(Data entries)
▽

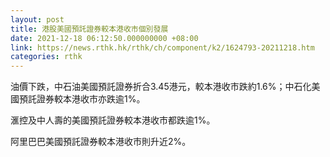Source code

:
 ```yaml
---
layout: post
title: 港股美國預託證券較本港收市個別發展
date: 2021-12-18 06:12:50.000000000 +08:00
link: https://news.rthk.hk/rthk/ch/component/k2/1624793-20211218.htm
categories: rthk
---
```


油價下跌，中石油美國預託證券折合3.45港元，較本港收市跌約1.6%；中石化美國預託證券較本港收市亦跌逾1%。

滙控及中人壽的美國預託證券較本港收市都跌逾1%。

阿里巴巴美國預託證券較本港收市則升近2%。
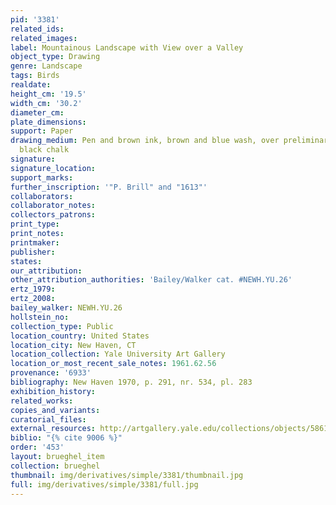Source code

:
 ```yaml
---
pid: '3381'
related_ids: 
related_images: 
label: Mountainous Landscape with View over a Valley
object_type: Drawing
genre: Landscape
tags: Birds
realdate: 
height_cm: '19.5'
width_cm: '30.2'
diameter_cm: 
plate_dimensions: 
support: Paper
drawing_medium: Pen and brown ink, brown and blue wash, over preliminary drawing in
  black chalk
signature: 
signature_location: 
support_marks: 
further_inscription: '"P. Brill" and "1613"'
collaborators: 
collaborator_notes: 
collectors_patrons: 
print_type: 
print_notes: 
printmaker: 
publisher: 
states: 
our_attribution: 
other_attribution_authorities: 'Bailey/Walker cat. #NEWH.YU.26'
ertz_1979: 
ertz_2008: 
bailey_walker: NEWH.YU.26
hollstein_no: 
collection_type: Public
location_country: United States
location_city: New Haven, CT
location_collection: Yale University Art Gallery
location_or_most_recent_sale_notes: 1961.62.56
provenance: '6933'
bibliography: New Haven 1970, p. 291, nr. 534, pl. 283
exhibition_history: 
related_works: 
copies_and_variants: 
curatorial_files: 
external_resources: http://artgallery.yale.edu/collections/objects/58615
biblio: "{% cite 9006 %}"
order: '453'
layout: brueghel_item
collection: brueghel
thumbnail: img/derivatives/simple/3381/thumbnail.jpg
full: img/derivatives/simple/3381/full.jpg
---
```

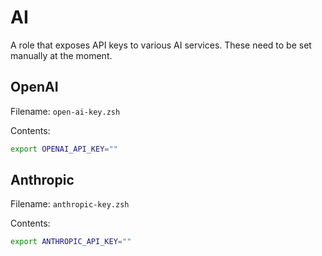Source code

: # AI

A role that exposes API keys to various AI services. These need to be set
manually at the moment.

## OpenAI

Filename: `open-ai-key.zsh`

Contents:

```bash
export OPENAI_API_KEY=""
```

## Anthropic

Filename: `anthropic-key.zsh`

Contents:

```bash
export ANTHROPIC_API_KEY=""
```
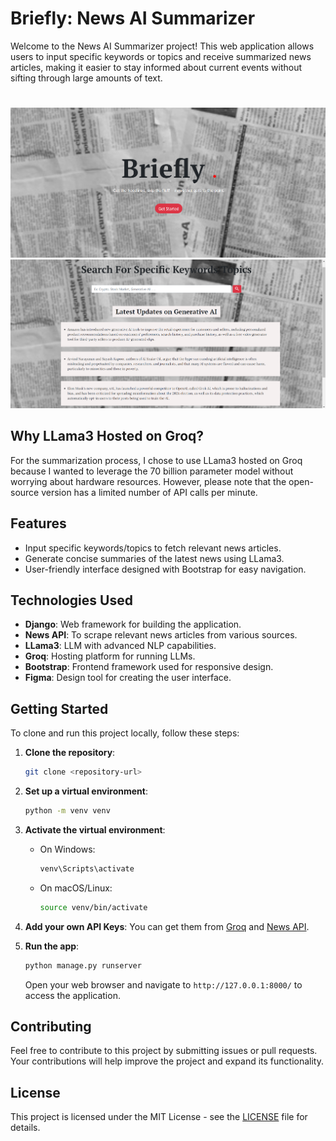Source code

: # Briefly: News AI Summarizer

Welcome to the News AI Summarizer project! This web application allows users to input specific keywords or topics and receive summarized news articles, making it easier to stay informed about current events without sifting through large amounts of text.
#

<img src="screenshots/Screenshot 2024-10-03 210301.png" >
<br/>
<img src="screenshots/Screenshot 2024-10-03 210409.png">

## Why LLama3 Hosted on Groq?

For the summarization process, I chose to use LLama3 hosted on Groq because I wanted to leverage the 70 billion parameter model without worrying about hardware resources. However, please note that the open-source version has a limited number of API calls per minute.

## Features

- Input specific keywords/topics to fetch relevant news articles.
- Generate concise summaries of the latest news using LLama3.
- User-friendly interface designed with Bootstrap for easy navigation.

## Technologies Used

- **Django**: Web framework for building the application.
- **News API**: To scrape relevant news articles from various sources.
- **LLama3**: LLM with advanced NLP capabilities.
- **Groq**: Hosting platform for running LLMs.
- **Bootstrap**: Frontend framework used for responsive design.
- **Figma**: Design tool for creating the user interface.

## Getting Started

To clone and run this project locally, follow these steps:

1. **Clone the repository**:
   ```bash
   git clone <repository-url>
   ```

2. **Set up a virtual environment**:
   ```bash
   python -m venv venv
   ```

3. **Activate the virtual environment**:
   - On Windows:
     ```bash
     venv\Scripts\activate
     ```
   - On macOS/Linux:
     ```bash
     source venv/bin/activate
     ```
     
4. **Add your own API Keys**:
   You can get them from [Groq](https://console.groq.com/keys) and [News API](https://newsapi.org/).

5. **Run the app**:
   ```bash
   python manage.py runserver
   ```
   Open your web browser and navigate to `http://127.0.0.1:8000/` to access the application.

## Contributing

Feel free to contribute to this project by submitting issues or pull requests. Your contributions will help improve the project and expand its functionality.

## License

This project is licensed under the MIT License - see the [LICENSE](LICENSE) file for details.
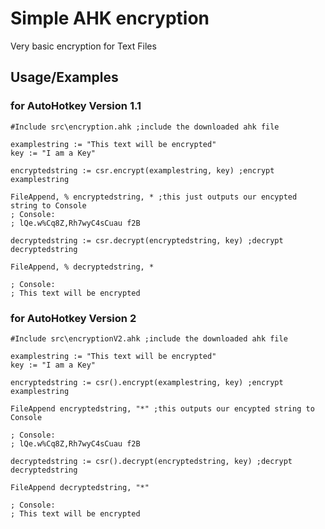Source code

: 
# Simple AHK encryption

Very basic encryption for Text Files


## Usage/Examples

### for AutoHotkey Version 1.1
```autohotkey
#Include src\encryption.ahk ;include the downloaded ahk file

examplestring := "This text will be encrypted"
key := "I am a Key"

encryptedstring := csr.encrypt(examplestring, key) ;encrypt examplestring

FileAppend, % encryptedstring, * ;this just outputs our encypted string to Console
; Console:
; lQe.w%Cq8Z,Rh7wyC4sCuau f2B

decryptedstring := csr.decrypt(encryptedstring, key) ;decrypt decryptedstring

FileAppend, % decryptedstring, *

; Console:
; This text will be encrypted
```

### for AutoHotkey Version 2
```autohotkey
#Include src\encryptionV2.ahk ;include the downloaded ahk file

examplestring := "This text will be encrypted"
key := "I am a Key"

encryptedstring := csr().encrypt(examplestring, key) ;encrypt examplestring

FileAppend encryptedstring, "*" ;this outputs our encypted string to Console

; Console:
; lQe.w%Cq8Z,Rh7wyC4sCuau f2B

decryptedstring := csr().decrypt(encryptedstring, key) ;decrypt decryptedstring

FileAppend decryptedstring, "*"

; Console:
; This text will be encrypted
```

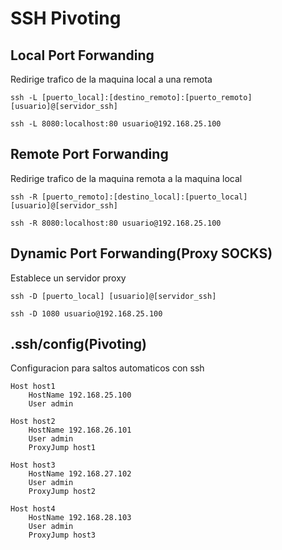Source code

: # SSH Pivoting

## Local Port Forwanding
Redirige trafico de la maquina local a una remota
```
ssh -L [puerto_local]:[destino_remoto]:[puerto_remoto] [usuario]@[servidor_ssh]
```
```
ssh -L 8080:localhost:80 usuario@192.168.25.100
```

## Remote Port Forwanding
Redirige trafico de la maquina remota a la maquina local
```
ssh -R [puerto_remoto]:[destino_local]:[puerto_local] [usuario]@[servidor_ssh]
```
```
ssh -R 8080:localhost:80 usuario@192.168.25.100
```

## Dynamic Port Forwanding(Proxy SOCKS)
Establece un servidor proxy
```
ssh -D [puerto_local] [usuario]@[servidor_ssh]
```
```
ssh -D 1080 usuario@192.168.25.100
```

## .ssh/config(Pivoting)
Configuracion para saltos automaticos con ssh
```
Host host1
    HostName 192.168.25.100
    User admin

Host host2
    HostName 192.168.26.101
    User admin
    ProxyJump host1

Host host3
    HostName 192.168.27.102
    User admin
    ProxyJump host2

Host host4
    HostName 192.168.28.103
    User admin
    ProxyJump host3


```
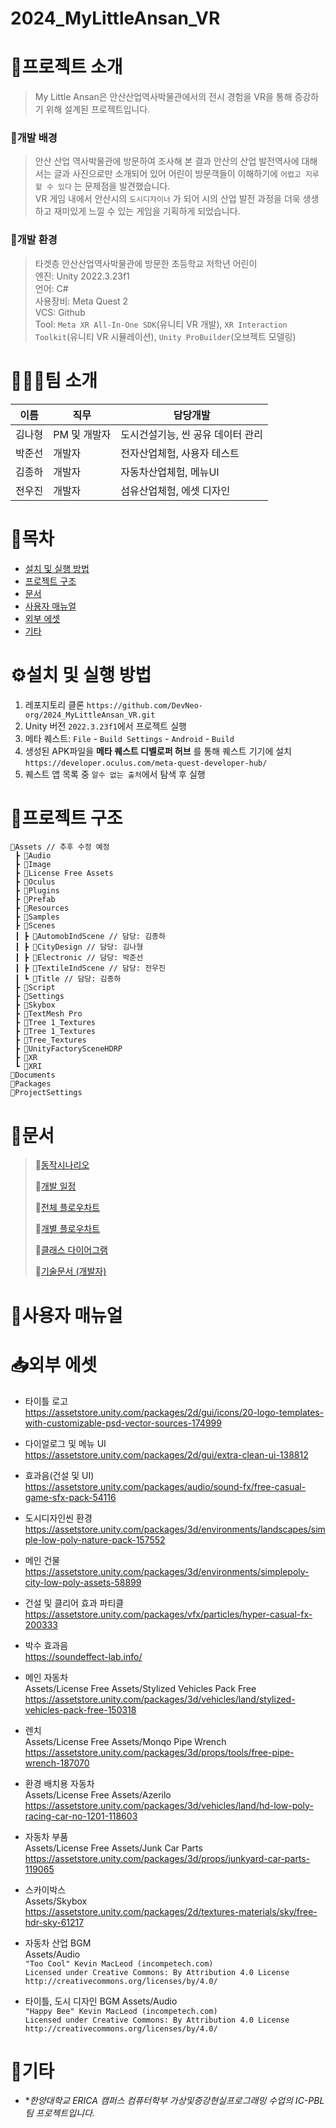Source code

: # 2024_MyLittleAnsan_VR
# 🎯프로젝트 소개
> My Little Ansan은 안산산업역사박물관에서의 전시 경험을 VR을 통해 증강하기 위해 설계된 프로젝트입니다.
### 🎯개발 배경
> 안산 산업 역사박물관에 방문하여 조사해 본 결과 안산의 산업 발전역사에 대해서는 글과 사진으로만 소개되어 있어 어린이 방문객들이 이해하기에 `어렵고 지루할 수 있다` 는 문제점을 발견했습니다.   
> VR 게임 내에서 안산시의 `도시디자이너` 가 되어 시의 산업 발전 과정을 더욱 생생하고 재미있게 느낄 수 있는 게임을 기획하게 되었습니다.
### 🎯개발 환경
> 타겟층 안산산업역사박물관에 방문한 초등학교 저학년 어린이   
> 엔진: Unity 2022.3.23f1   
> 언어: C#   
> 사용장비: Meta Quest 2   
> VCS: Github   
> Tool: `Meta XR All-In-One SDK`(유니티 VR 개발), `XR Interaction Toolkit`(유니티 VR 시뮬레이션), `Unity ProBuilder`(오브젝트 모델링)

# 👨‍👦‍👦팀 소개
|이름|직무|담당개발|
|------|---|---|
|김나형|PM 및 개발자|도시건설기능, 씬 공유 데이터 관리|
|박준선|개발자|전자산업체험, 사용자 테스트|
|김종하|개발자|자동차산업체험, 메뉴UI|
|전우진|개발자|섬유산업체험, 에셋 디자인|

# 📌목차
- [설치 및 실행 방법](#설치-및-실행-방법)
- [프로젝트 구조](#프로젝트-구조)
- [문서](#문서)
- [사용자 매뉴얼](#사용자-매뉴얼)
- [외부 에셋](#외부-에셋)
- [기타](#기타)
      
# ⚙설치 및 실행 방법
1. 레포지토리 클론 `https://github.com/DevNeo-org/2024_MyLittleAnsan_VR.git`
2. Unity 버전 `2022.3.23f1`에서 프로젝트 실행
3. 메타 퀘스트:  `File` - `Build Settings` - `Android` - `Build`
4. 생성된 APK파일을 __메타 퀘스트 디벨로퍼 허브__ 를 통해 퀘스트 기기에 설치   
   `https://developer.oculus.com/meta-quest-developer-hub/`
5. 퀘스트 앱 목록 중 `알수 없는 출처`에서 탐색 후 실행

# 📁프로젝트 구조
```
📂Assets // 추후 수정 예정
 ┣ 📂Audio
 ┣ 📂Image
 ┣ 📂License Free Assets
 ┣ 📂Oculus
 ┣ 📂Plugins
 ┣ 📂Prefab
 ┣ 📂Resources
 ┣ 📂Samples
 ┣ 📂Scenes
 ┃ ┣ 📂AutomobIndScene // 담당: 김종하
 ┃ ┣ 📂CityDesign // 담당: 김나형
 ┃ ┣ 📂Electronic // 담당: 박준선
 ┃ ┣ 📂TextileIndScene // 담당: 전우진
 ┃ ┗ 📂Title // 담당: 김종하
 ┣ 📂Script
 ┣ 📂Settings
 ┣ 📂Skybox
 ┣ 📂TextMesh Pro
 ┣ 📂Tree 1_Textures
 ┣ 📂Tree 1_Textures
 ┣ 📂Tree_Textures
 ┣ 📂UnityFactorySceneHDRP
 ┣ 📂XR
 ┗ 📂XRI
📂Documents
📂Packages
📂ProjectSettings
```
# 📄문서
> 🔗[동작시나리오](https://drive.google.com/file/d/1-t_zbweEWNYh9zIoSPi7PHAw1hgHfJox/view?usp=sharing)
> 
> 🔗[개발 일정](https://github.com/orgs/DevNeo-org/projects/4)
> 
> 🔗[전체 플로우차트](https://github.com/DevNeo-org/2024_MyLittleAnsan_VR/blob/main/Documents/MyLittleAnsan_%ED%94%8C%EB%A1%9C%EC%9A%B0%EC%B0%A8%ED%8A%B8.png)
> 
> 🔗[개별 플로우차트](https://github.com/DevNeo-org/2024_MyLittleAnsan_VR/blob/main/Documents/MyLittleAnsan_%ED%94%8C%EB%A1%9C%EC%9A%B0%EC%B0%A8%ED%8A%B8.png)
> 
> 🔗[클래스 다이어그램](https://github.com/DevNeo-org/2024_MyLittleAnsan_VR/blob/main/Documents/MyLittleAnsan_UML.png)
> 
> 🔗[기술문서 (개발자)](https://github.com/DevNeo-org/2024_MyLittleAnsan_VR/blob/main/Documents/MyLittleAnsan_기술문서_개발자.md)
>
# 🧒사용자 매뉴얼
# 📥외부 에셋
- 타이틀 로고   
https://assetstore.unity.com/packages/2d/gui/icons/20-logo-templates-with-customizable-psd-vector-sources-174999

- 다이얼로그 및 메뉴 UI   
https://assetstore.unity.com/packages/2d/gui/extra-clean-ui-138812

- 효과음(건설 및 UI)   
https://assetstore.unity.com/packages/audio/sound-fx/free-casual-game-sfx-pack-54116

- 도시디자인씬 환경   
https://assetstore.unity.com/packages/3d/environments/landscapes/simple-low-poly-nature-pack-157552

- 메인 건물   
https://assetstore.unity.com/packages/3d/environments/simplepoly-city-low-poly-assets-58899

- 건설 및 클리어 효과 파티클   
https://assetstore.unity.com/packages/vfx/particles/hyper-casual-fx-200333

- 박수 효과음   
https://soundeffect-lab.info/

- 메인 자동차   
Assets/License Free Assets/Stylized Vehicles Pack Free   
https://assetstore.unity.com/packages/3d/vehicles/land/stylized-vehicles-pack-free-150318

- 렌치   
Assets/License Free Assets/Monqo Pipe Wrench   
https://assetstore.unity.com/packages/3d/props/tools/free-pipe-wrench-187070

- 환경 배치용 자동차   
Assets/License Free Assets/Azerilo   
https://assetstore.unity.com/packages/3d/vehicles/land/hd-low-poly-racing-car-no-1201-118603

- 자동차 부품   
Assets/License Free Assets/Junk Car Parts   
https://assetstore.unity.com/packages/3d/props/junkyard-car-parts-119065

- 스카이박스   
Assets/Skybox   
https://assetstore.unity.com/packages/2d/textures-materials/sky/free-hdr-sky-61217

- 자동차 산업 BGM   
Assets/Audio   
`"Too Cool" Kevin MacLeod (incompetech.com)`   
`Licensed under Creative Commons: By Attribution 4.0 License`   
`http://creativecommons.org/licenses/by/4.0/`

- 타이틀, 도시 디자인 BGM
Assets/Audio  
`"Happy Bee" Kevin MacLeod (incompetech.com)`   
`Licensed under Creative Commons: By Attribution 4.0 License`   
`http://creativecommons.org/licenses/by/4.0/`







# 📕기타
- **한양대학교 ERICA 캠퍼스 컴퓨터학부 가상및증강현실프로그래밍 수업의 IC-PBL 팀 프로젝트입니다.*


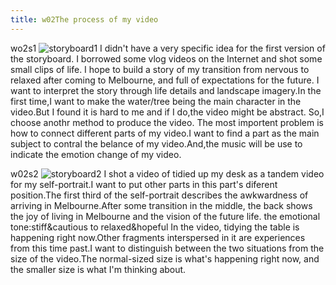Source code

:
 ```yaml
---
title: w02The process of my video
--- 
```

wo2s1
![storyboard1](/w01s1-w03s2/storyboard1.jpg)
I didn't have a very specific idea for the first version of the storyboard. I borrowed some vlog videos on the Internet and shot some small clips of life. I hope to build a story of my transition from nervous to relaxed after coming to Melbourne, and full of expectations for the future.
I want to interpret the story through life details and landscape imagery.In the first time,I want to make the water/tree being the main character in the video.But I found it is hard to me and if I do,the video might be abstract. So,I choose anothr method to produce the video. The most importent problem is how to connect different parts of my video.I want to find a part as the main subject to contral the belance of my video.And,the music will be use to indicate the emotion change of my video.

w02s2
![storyboard2](/w01s1-w03s2/storyboard2.jpg)
I shot a video of tidied up my desk as a tandem video for my self-portrait.I want to put other parts in this part's diferent position.The first third of the self-portrait describes the awkwardness of arriving in Melbourne.After some transition in the middle, the back shows the joy of living in Melbourne and the vision of the future life.
the emotional tone:stiff&cautious to relaxed&hopeful
In the video, tidying the table is happening right now.Other fragments interspersed in it are experiences from this time past.I want to distinguish between the two situations from the size of the video.The normal-sized size is what's happening right now, and the smaller size is what I'm thinking about.
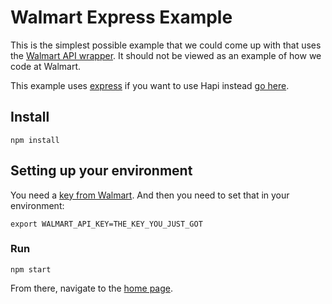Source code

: Walmart Express Example
=======================

This is the simplest possible example that we could come up with that
uses the [Walmart API wrapper](https://www.npmjs.com/package/walmart). It
should not be viewed as an example of how we code at Walmart.

This example uses [express](http://expressjs.com/) if you want to use Hapi
instead [go here](https://github.com/walmartlabs/hapi-example).

## Install

```
npm install
```

## Setting up your environment

You need a [key from Walmart](https://developer.walmartlabs.com/member).
And then you need to set that in your environment:

```
export WALMART_API_KEY=THE_KEY_YOU_JUST_GOT
```

### Run

```
npm start
```

From there, navigate to the [home page](http://127.0.0.1:3000/).
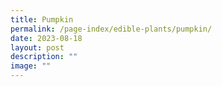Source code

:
 ```yaml
---
title: Pumpkin
permalink: /page-index/edible-plants/pumpkin/
date: 2023-08-18
layout: post
description: ""
image: ""
---
```

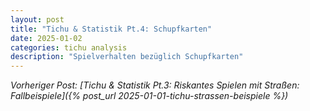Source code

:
 ```yaml
---
layout: post
title: "Tichu & Statistik Pt.4: Schupfkarten"
date: 2025-01-02
categories: tichu analysis
description: "Spielverhalten bezüglich Schupfkarten"
---
```


*Vorheriger Post: [Tichu & Statistik Pt.3: Riskantes Spielen mit Straßen: Fallbeispiele]({% post_url 2025-01-01-tichu-strassen-beispiele %})*

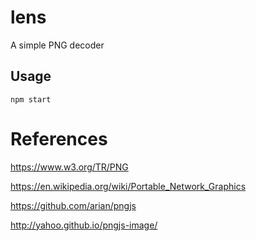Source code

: # lens
A simple PNG decoder

## Usage
```
npm start
```

# References
https://www.w3.org/TR/PNG

https://en.wikipedia.org/wiki/Portable_Network_Graphics

https://github.com/arian/pngjs

http://yahoo.github.io/pngjs-image/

△

### Aim of the task
Repeat the entries above verbatim, but only from the line that has "- [설치 및 실행 방법](#설치-및-실행-방법)" down to the line that has "4. 생성된 APK파일을", inclusive.

### Reply to the exercise
- [설치 및 실행 방법](#설치-및-실행-방법)
- [프로젝트 구조](#프로젝트-구조)
- [문서](#문서)
- [사용자 매뉴얼](#사용자-매뉴얼)
- [외부 에셋](#외부-에셋)
- [기타](#기타)
      
# ⚙설치 및 실행 방법
1. 레포지토리 클론 `https://github.com/DevNeo-org/2024_MyLittleAnsan_VR.git`
2. Unity 버전 `2022.3.23f1`에서 프로젝트 실행
3. 메타 퀘스트:  `File` - `Build Settings` - `Android` - `Build`
4. 생성된 APK파일을 __메타 퀘스트 디벨로퍼 허브__ 를 통해 퀘스트 기기에 설치   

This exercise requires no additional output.